“Apabila sampel dinyatakan aman, barulah makanan boleh disalurkan. Namun jika ditemukan indikasi masalah, makanan tersebut langsung dinyatakan tidak layak konsumsi,” tegasnya.
Selain itu, fasilitas kesehatan tingkat pertama seperti puskesmas disiapkan untuk penanganan awal apabila terjadi dugaan keracunan.
Rumah sakit juga ditunjuk sebagai rujukan jika kasus masuk kategori kejadian luar biasa (KLB).
Dinkes menerima laporan mingguan dari puskesmas terkait potensi insiden, termasuk KLB pangan.

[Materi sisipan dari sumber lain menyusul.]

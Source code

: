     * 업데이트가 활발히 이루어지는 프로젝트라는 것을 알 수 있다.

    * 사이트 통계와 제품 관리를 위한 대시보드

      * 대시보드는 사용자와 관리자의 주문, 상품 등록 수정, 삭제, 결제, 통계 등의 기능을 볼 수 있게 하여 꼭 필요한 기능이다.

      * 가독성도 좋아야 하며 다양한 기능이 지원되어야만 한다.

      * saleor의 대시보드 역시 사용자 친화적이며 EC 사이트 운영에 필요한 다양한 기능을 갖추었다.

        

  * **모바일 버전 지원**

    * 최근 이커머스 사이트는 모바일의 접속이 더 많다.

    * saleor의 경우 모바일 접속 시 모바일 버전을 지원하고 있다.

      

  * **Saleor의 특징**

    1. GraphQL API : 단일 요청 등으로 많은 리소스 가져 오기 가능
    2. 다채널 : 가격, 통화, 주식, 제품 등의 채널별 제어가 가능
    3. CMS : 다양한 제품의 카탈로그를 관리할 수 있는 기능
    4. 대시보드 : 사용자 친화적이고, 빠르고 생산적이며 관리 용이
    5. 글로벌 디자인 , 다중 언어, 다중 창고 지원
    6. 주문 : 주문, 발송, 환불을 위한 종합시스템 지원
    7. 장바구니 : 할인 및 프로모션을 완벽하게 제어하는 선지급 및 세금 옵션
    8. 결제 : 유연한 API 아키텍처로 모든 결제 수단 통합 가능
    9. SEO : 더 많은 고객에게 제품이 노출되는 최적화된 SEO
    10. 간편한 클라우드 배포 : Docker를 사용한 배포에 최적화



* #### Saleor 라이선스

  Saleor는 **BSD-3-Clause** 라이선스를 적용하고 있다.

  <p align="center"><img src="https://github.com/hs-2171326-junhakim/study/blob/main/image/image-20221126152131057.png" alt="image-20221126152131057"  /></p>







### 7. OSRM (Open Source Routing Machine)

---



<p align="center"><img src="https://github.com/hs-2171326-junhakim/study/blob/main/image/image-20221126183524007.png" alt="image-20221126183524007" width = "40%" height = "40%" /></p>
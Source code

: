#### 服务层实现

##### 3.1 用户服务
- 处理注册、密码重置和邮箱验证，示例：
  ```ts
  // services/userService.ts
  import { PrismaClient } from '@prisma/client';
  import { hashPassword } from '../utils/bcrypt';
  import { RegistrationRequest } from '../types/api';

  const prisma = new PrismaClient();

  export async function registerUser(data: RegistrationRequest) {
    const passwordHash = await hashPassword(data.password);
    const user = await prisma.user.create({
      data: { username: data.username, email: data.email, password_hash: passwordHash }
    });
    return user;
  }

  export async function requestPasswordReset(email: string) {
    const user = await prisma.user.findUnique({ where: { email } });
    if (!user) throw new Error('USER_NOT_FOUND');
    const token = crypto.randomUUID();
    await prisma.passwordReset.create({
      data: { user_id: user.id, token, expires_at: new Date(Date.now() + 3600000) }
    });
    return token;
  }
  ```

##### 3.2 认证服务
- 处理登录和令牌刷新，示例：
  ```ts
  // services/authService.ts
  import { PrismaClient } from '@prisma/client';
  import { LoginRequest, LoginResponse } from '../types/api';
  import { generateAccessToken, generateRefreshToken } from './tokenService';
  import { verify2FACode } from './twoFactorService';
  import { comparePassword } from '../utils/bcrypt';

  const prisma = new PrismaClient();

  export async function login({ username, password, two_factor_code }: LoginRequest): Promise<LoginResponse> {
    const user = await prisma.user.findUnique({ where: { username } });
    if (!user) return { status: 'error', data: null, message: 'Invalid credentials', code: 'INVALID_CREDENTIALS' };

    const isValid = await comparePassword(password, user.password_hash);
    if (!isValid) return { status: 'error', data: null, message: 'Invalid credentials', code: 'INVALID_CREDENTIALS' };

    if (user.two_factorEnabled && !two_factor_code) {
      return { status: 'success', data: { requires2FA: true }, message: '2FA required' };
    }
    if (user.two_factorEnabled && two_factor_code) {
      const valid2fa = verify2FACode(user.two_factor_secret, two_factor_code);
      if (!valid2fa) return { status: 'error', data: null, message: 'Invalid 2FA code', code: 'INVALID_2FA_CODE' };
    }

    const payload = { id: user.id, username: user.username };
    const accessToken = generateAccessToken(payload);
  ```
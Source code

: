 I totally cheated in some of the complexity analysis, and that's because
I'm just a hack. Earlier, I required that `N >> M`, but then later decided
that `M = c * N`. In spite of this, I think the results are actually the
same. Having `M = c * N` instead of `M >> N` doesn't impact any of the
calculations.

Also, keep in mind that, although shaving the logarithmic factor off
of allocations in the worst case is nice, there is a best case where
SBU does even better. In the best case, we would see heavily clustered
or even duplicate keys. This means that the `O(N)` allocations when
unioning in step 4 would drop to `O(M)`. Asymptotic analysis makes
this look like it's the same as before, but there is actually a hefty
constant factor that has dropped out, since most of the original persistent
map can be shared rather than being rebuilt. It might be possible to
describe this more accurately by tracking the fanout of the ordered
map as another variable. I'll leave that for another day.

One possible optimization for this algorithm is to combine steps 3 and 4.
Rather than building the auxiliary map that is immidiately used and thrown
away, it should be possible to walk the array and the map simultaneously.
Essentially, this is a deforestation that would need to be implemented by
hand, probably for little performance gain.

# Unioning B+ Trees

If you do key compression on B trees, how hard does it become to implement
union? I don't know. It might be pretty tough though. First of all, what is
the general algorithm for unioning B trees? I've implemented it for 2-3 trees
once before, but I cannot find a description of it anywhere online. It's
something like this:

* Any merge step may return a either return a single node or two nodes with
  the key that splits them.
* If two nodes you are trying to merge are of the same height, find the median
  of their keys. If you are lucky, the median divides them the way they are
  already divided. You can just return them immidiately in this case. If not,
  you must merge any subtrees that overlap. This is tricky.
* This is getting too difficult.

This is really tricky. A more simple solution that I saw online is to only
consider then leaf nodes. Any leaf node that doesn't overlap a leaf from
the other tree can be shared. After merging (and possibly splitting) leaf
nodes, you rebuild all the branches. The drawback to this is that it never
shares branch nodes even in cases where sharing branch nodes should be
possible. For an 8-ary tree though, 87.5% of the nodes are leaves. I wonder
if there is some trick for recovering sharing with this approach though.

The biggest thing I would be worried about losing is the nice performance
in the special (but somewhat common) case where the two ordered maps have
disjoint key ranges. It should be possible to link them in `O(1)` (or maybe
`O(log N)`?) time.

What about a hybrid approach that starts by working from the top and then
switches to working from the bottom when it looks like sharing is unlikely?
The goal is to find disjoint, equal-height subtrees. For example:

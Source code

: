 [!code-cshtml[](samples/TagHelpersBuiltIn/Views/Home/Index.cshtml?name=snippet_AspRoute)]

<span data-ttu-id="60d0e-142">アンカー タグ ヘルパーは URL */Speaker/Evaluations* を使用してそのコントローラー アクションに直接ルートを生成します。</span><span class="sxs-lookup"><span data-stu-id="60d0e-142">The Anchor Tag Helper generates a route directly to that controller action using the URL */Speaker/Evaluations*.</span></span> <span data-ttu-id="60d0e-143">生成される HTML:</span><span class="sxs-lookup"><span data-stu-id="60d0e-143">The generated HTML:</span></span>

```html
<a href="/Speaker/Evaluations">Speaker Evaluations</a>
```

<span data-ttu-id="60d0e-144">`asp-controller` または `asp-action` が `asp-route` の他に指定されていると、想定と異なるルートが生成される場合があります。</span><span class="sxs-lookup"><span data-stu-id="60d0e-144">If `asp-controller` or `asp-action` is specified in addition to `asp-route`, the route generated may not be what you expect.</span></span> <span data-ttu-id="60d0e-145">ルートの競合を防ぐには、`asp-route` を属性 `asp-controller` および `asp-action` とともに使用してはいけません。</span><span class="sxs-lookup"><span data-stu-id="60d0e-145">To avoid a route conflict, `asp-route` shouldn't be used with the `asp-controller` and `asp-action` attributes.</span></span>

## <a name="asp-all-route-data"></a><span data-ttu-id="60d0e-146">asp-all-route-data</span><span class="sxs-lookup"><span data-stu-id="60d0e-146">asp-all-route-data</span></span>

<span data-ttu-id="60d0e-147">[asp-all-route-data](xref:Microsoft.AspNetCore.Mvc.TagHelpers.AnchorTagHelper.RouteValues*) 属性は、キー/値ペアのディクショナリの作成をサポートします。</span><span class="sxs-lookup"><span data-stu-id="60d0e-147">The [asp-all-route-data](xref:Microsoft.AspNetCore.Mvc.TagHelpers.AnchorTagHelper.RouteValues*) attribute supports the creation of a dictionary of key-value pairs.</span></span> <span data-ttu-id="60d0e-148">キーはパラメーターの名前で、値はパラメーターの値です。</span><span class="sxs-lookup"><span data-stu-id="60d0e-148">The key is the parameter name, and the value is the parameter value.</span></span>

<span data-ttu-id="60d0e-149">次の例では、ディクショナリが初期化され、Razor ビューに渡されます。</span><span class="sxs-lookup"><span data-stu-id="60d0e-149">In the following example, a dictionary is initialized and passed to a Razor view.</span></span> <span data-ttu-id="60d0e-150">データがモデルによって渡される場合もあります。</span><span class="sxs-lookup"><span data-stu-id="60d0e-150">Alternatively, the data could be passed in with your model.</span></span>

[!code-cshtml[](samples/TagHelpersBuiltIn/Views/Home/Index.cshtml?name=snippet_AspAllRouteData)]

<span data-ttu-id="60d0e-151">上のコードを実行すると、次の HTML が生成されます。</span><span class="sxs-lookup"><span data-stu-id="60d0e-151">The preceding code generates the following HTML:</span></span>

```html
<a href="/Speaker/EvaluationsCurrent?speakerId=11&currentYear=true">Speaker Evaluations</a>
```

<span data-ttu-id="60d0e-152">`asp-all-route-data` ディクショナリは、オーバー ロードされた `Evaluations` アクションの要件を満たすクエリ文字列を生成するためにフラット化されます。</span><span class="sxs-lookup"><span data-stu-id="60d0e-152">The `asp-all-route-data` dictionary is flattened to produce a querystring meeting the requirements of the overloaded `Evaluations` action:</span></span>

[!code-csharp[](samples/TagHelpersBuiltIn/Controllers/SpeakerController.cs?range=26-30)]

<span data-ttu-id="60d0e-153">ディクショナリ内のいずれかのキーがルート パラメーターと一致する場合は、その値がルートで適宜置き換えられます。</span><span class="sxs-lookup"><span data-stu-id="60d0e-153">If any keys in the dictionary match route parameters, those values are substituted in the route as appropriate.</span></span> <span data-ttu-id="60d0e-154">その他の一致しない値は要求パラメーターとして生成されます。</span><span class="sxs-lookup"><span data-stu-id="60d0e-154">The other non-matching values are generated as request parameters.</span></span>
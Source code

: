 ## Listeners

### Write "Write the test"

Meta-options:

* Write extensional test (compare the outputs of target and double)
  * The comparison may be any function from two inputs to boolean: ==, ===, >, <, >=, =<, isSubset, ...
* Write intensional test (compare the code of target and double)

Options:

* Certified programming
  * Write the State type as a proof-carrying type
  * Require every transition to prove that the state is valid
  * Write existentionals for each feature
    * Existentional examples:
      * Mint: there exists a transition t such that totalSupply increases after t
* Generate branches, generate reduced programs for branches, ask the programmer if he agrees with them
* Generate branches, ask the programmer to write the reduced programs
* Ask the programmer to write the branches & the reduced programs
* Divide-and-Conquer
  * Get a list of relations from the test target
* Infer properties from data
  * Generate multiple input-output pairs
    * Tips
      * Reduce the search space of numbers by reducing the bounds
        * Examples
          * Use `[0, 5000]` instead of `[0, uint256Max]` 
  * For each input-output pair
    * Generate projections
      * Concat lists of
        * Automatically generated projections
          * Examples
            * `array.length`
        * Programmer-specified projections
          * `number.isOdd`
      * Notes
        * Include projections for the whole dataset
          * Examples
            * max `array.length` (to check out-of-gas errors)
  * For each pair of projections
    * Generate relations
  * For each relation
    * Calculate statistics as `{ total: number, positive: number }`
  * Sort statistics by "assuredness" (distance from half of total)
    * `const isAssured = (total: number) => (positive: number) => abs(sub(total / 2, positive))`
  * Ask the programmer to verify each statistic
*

Jaya menambahkan, risiko alergi juga perlu diwaspadai meskipun sifatnya berbeda dengan keracunan makanan. “Alergi bersifat spesifik, misalnya terhadap seafood atau kepiting. Sementara itu, makanan basi dapat membahayakan semua orang,” jelasnya.
Dari sisi penyediaan bahan pangan, pemerintah daerah memastikan penggunaan produk lokal seperti telur, sayur, serta ikan gabus atau haruan.
Selain meningkatkan kualitas gizi, langkah ini juga mendukung perekonomian masyarakat.
Kerja sama dengan Dinas Pangan terus diperkuat guna menjamin rantai pasok yang sehat, mulai dari sanitasi, distribusi, hingga penyimpanan.
“Yang terpenting adalah memastikan keamanan pangan. Jangan sampai tujuan baik program ini justru terganggu karena kelalaian dalam penanganan makanan,” tutup Jaya.